# Task item:
Exclude the pictures, then restate every entry below exactly.

(Source data)
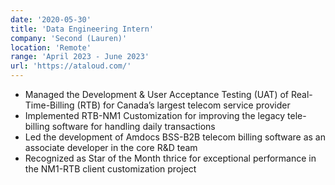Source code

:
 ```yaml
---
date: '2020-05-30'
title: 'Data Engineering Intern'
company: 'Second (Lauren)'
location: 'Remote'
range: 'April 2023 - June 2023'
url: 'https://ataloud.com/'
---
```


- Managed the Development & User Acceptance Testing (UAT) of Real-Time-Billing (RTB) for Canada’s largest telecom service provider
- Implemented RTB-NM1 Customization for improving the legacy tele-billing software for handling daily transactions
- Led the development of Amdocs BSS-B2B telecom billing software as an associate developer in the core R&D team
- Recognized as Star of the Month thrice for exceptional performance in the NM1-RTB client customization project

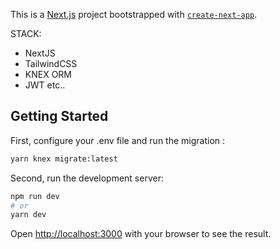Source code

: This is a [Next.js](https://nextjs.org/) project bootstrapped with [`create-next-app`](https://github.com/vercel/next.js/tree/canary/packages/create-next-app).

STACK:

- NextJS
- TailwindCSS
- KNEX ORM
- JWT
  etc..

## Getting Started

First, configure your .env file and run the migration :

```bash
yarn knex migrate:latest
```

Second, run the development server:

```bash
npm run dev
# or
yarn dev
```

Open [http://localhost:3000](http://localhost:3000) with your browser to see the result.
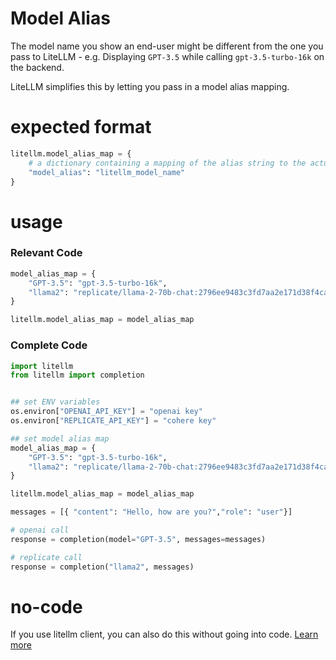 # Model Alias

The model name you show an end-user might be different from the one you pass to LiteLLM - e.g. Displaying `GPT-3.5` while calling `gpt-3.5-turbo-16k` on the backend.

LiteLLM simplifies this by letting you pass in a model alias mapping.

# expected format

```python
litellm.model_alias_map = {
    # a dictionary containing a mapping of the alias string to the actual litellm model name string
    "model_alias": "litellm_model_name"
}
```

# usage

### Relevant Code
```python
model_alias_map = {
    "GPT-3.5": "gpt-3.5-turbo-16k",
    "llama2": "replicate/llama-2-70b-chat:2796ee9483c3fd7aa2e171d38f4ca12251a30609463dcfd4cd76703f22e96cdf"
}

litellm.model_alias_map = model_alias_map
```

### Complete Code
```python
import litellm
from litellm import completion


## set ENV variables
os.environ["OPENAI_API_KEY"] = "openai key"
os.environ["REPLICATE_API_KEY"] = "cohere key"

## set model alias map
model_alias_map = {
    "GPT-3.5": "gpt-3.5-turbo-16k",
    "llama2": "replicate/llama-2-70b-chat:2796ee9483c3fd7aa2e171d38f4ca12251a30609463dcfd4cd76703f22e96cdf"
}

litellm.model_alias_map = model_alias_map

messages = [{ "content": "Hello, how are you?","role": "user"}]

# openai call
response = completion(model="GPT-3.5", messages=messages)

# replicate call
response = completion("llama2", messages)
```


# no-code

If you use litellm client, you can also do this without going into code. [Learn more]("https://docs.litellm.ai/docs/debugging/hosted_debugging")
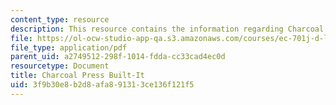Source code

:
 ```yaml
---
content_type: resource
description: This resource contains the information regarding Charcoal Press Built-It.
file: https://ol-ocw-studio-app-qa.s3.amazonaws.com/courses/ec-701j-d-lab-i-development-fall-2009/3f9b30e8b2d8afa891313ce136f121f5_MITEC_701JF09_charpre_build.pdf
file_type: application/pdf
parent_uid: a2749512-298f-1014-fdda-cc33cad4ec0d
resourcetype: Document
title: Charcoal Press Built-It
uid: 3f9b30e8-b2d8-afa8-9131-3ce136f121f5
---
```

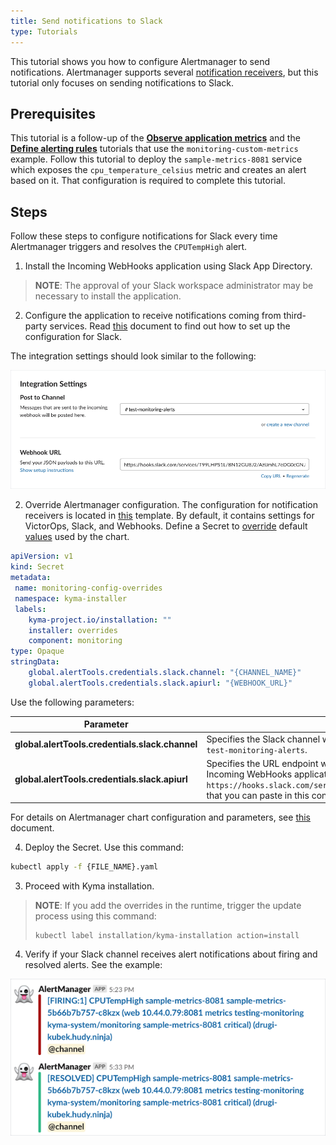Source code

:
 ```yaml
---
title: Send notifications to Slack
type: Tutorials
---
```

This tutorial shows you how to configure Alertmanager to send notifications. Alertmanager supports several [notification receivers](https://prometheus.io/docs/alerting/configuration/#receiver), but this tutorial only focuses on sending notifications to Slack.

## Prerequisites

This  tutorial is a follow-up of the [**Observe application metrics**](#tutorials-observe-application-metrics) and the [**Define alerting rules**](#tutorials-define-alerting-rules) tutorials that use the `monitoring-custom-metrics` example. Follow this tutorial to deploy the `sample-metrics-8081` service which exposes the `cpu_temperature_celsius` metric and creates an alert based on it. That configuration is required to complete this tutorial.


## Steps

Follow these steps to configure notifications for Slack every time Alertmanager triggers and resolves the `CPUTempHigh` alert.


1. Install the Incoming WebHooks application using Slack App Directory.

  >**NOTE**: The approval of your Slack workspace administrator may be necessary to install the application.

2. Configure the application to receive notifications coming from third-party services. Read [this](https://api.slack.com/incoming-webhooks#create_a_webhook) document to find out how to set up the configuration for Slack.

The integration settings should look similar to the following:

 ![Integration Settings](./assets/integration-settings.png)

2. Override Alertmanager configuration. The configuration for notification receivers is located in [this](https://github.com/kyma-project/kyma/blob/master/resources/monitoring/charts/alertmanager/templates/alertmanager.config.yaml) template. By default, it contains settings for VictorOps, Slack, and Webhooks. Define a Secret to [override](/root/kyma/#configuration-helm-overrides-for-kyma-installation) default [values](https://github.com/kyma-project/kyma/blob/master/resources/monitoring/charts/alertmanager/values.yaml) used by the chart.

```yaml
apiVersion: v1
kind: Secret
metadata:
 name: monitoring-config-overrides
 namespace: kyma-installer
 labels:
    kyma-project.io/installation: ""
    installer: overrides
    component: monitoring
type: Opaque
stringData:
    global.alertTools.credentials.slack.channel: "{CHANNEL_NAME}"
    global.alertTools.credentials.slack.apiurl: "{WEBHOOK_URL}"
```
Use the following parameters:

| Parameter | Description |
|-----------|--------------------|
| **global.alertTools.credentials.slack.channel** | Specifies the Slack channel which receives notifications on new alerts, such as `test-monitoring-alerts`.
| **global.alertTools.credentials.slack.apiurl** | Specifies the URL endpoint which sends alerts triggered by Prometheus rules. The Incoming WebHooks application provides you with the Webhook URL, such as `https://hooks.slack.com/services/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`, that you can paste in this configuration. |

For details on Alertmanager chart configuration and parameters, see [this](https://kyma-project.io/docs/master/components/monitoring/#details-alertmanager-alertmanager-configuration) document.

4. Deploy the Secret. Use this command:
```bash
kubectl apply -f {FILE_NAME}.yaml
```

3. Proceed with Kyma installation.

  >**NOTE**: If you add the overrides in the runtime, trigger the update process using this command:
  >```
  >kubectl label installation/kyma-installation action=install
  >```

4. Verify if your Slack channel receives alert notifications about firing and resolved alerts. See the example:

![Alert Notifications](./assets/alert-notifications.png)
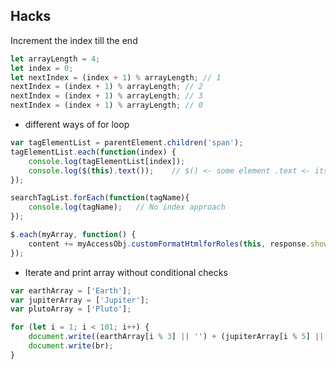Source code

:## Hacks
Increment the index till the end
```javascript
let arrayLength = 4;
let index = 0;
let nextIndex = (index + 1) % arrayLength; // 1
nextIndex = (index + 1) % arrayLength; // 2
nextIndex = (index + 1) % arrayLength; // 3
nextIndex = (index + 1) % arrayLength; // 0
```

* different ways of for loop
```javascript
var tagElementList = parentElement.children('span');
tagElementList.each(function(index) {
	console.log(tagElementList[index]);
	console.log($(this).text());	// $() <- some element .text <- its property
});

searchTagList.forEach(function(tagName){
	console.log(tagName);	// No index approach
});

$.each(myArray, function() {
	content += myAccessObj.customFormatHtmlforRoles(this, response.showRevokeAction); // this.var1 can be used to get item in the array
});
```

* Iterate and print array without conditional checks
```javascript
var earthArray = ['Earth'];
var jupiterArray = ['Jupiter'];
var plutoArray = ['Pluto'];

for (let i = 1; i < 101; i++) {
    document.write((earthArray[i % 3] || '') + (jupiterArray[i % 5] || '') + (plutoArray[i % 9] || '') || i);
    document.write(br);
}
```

# Solution for this exercise:
Source code

:
 ```yaml
---
date: '2020-05-30'
title: 'Data Engineering Intern'
company: 'Second (Lauren)'
location: 'Remote'
range: 'April 2023 - June 2023'
url: 'https://ataloud.com/'
---
```


- Managed the Development & User Acceptance Testing (UAT) of Real-Time-Billing (RTB) for Canada’s largest telecom service provider
- Implemented RTB-NM1 Customization for improving the legacy tele-billing software for handling daily transactions
- Led the development of Amdocs BSS-B2B telecom billing software as an associate developer in the core R&D team
- Recognized as Star of the Month thrice for exceptional performance in the NM1-RTB client customization project

Source code

: This is a [Next.js](https://nextjs.org/) project bootstrapped with [`create-next-app`](https://github.com/vercel/next.js/tree/canary/packages/create-next-app).

STACK:

- NextJS
- TailwindCSS
- KNEX ORM
- JWT
  etc..

## Getting Started

First, configure your .env file and run the migration :

```bash
yarn knex migrate:latest
```

Second, run the development server:

```bash
npm run dev
# or
yarn dev
```

Open [http://localhost:3000](http://localhost:3000) with your browser to see the result.
 # Model Alias

The model name you show an end-user might be different from the one you pass to LiteLLM - e.g. Displaying `GPT-3.5` while calling `gpt-3.5-turbo-16k` on the backend.

LiteLLM simplifies this by letting you pass in a model alias mapping.

# expected format

```python
litellm.model_alias_map = {
    # a dictionary containing a mapping of the alias string to the actual litellm model name string
    "model_alias": "litellm_model_name"
}
```

# usage

### Relevant Code
```python
model_alias_map = {
    "GPT-3.5": "gpt-3.5-turbo-16k",
    "llama2": "replicate/llama-2-70b-chat:2796ee9483c3fd7aa2e171d38f4ca12251a30609463dcfd4cd76703f22e96cdf"
}

litellm.model_alias_map = model_alias_map
```

### Complete Code
```python
import litellm
from litellm import completion


## set ENV variables
os.environ["OPENAI_API_KEY"] = "openai key"
os.environ["REPLICATE_API_KEY"] = "cohere key"

## set model alias map
model_alias_map = {
    "GPT-3.5": "gpt-3.5-turbo-16k",
    "llama2": "replicate/llama-2-70b-chat:2796ee9483c3fd7aa2e171d38f4ca12251a30609463dcfd4cd76703f22e96cdf"
}

litellm.model_alias_map = model_alias_map

messages = [{ "content": "Hello, how are you?","role": "user"}]

# openai call
response = completion(model="GPT-3.5", messages=messages)

# replicate call
response = completion("llama2", messages)
```


# no-code

If you use litellm client, you can also do this without going into code. [Learn more]("https://docs.litellm.ai/docs/debugging/hosted_debugging")
Source code

:
 ```yaml
---
content_type: resource
description: This resource contains the information regarding Charcoal Press Built-It.
file: https://ol-ocw-studio-app-qa.s3.amazonaws.com/courses/ec-701j-d-lab-i-development-fall-2009/3f9b30e8b2d8afa891313ce136f121f5_MITEC_701JF09_charpre_build.pdf
file_type: application/pdf
parent_uid: a2749512-298f-1014-fdda-cc33cad4ec0d
resourcetype: Document
title: Charcoal Press Built-It
uid: 3f9b30e8-b2d8-afa8-9131-3ce136f121f5
---
```

Source code

:
 ```yaml
---
title: Send notifications to Slack
type: Tutorials
---
```

This tutorial shows you how to configure Alertmanager to send notifications. Alertmanager supports several [notification receivers](https://prometheus.io/docs/alerting/configuration/#receiver), but this tutorial only focuses on sending notifications to Slack.

## Prerequisites

This  tutorial is a follow-up of the [**Observe application metrics**](#tutorials-observe-application-metrics) and the [**Define alerting rules**](#tutorials-define-alerting-rules) tutorials that use the `monitoring-custom-metrics` example. Follow this tutorial to deploy the `sample-metrics-8081` service which exposes the `cpu_temperature_celsius` metric and creates an alert based on it. That configuration is required to complete this tutorial.


## Steps

Follow these steps to configure notifications for Slack every time Alertmanager triggers and resolves the `CPUTempHigh` alert.


1. Install the Incoming WebHooks application using Slack App Directory.

  >**NOTE**: The approval of your Slack workspace administrator may be necessary to install the application.

2. Configure the application to receive notifications coming from third-party services. Read [this](https://api.slack.com/incoming-webhooks#create_a_webhook) document to find out how to set up the configuration for Slack.

The integration settings should look similar to the following:

 ![Integration Settings](./assets/integration-settings.png)

2. Override Alertmanager configuration. The configuration for notification receivers is located in [this](https://github.com/kyma-project/kyma/blob/master/resources/monitoring/charts/alertmanager/templates/alertmanager.config.yaml) template. By default, it contains settings for VictorOps, Slack, and Webhooks. Define a Secret to [override](/root/kyma/#configuration-helm-overrides-for-kyma-installation) default [values](https://github.com/kyma-project/kyma/blob/master/resources/monitoring/charts/alertmanager/values.yaml) used by the chart.

```yaml
apiVersion: v1
kind: Secret
metadata:
 name: monitoring-config-overrides
 namespace: kyma-installer
 labels:
    kyma-project.io/installation: ""
    installer: overrides
    component: monitoring
type: Opaque
stringData:
    global.alertTools.credentials.slack.channel: "{CHANNEL_NAME}"
    global.alertTools.credentials.slack.apiurl: "{WEBHOOK_URL}"
```
Use the following parameters:

| Parameter | Description |
|-----------|--------------------|
| **global.alertTools.credentials.slack.channel** | Specifies the Slack channel which receives notifications on new alerts, such as `test-monitoring-alerts`.
| **global.alertTools.credentials.slack.apiurl** | Specifies the URL endpoint which sends alerts triggered by Prometheus rules. The Incoming WebHooks application provides you with the Webhook URL, such as `https://hooks.slack.com/services/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`, that you can paste in this configuration. |

For details on Alertmanager chart configuration and parameters, see [this](https://kyma-project.io/docs/master/components/monitoring/#details-alertmanager-alertmanager-configuration) document.

4. Deploy the Secret. Use this command:
```bash
kubectl apply -f {FILE_NAME}.yaml
```

3. Proceed with Kyma installation.

  >**NOTE**: If you add the overrides in the runtime, trigger the update process using this command:
  >```
  >kubectl label installation/kyma-installation action=install
  >```

4. Verify if your Slack channel receives alert notifications about firing and resolved alerts. See the example:

![Alert Notifications](./assets/alert-notifications.png)
Source code

:## Hacks
Increment the index till the end
```javascript
let arrayLength = 4;
let index = 0;
let nextIndex = (index + 1) % arrayLength; // 1
nextIndex = (index + 1) % arrayLength; // 2
nextIndex = (index + 1) % arrayLength; // 3
nextIndex = (index + 1) % arrayLength; // 0
```

* different ways of for loop
```javascript
var tagElementList = parentElement.children('span');
tagElementList.each(function(index) {
	console.log(tagElementList[index]);
	console.log($(this).text());	// $() <- some element .text <- its property
});

searchTagList.forEach(function(tagName){
	console.log(tagName);	// No index approach
});

$.each(myArray, function() {
	content += myAccessObj.customFormatHtmlforRoles(this, response.showRevokeAction); // this.var1 can be used to get item in the array
});
```

* Iterate and print array without conditional checks
```javascript
var earthArray = ['Earth'];
var jupiterArray = ['Jupiter'];
var plutoArray = ['Pluto'];

for (let i = 1; i < 101; i++) {
    document.write((earthArray[i % 3] || '') + (jupiterArray[i % 5] || '') + (plutoArray[i % 9] || '') || i);
    document.write(br);
}
```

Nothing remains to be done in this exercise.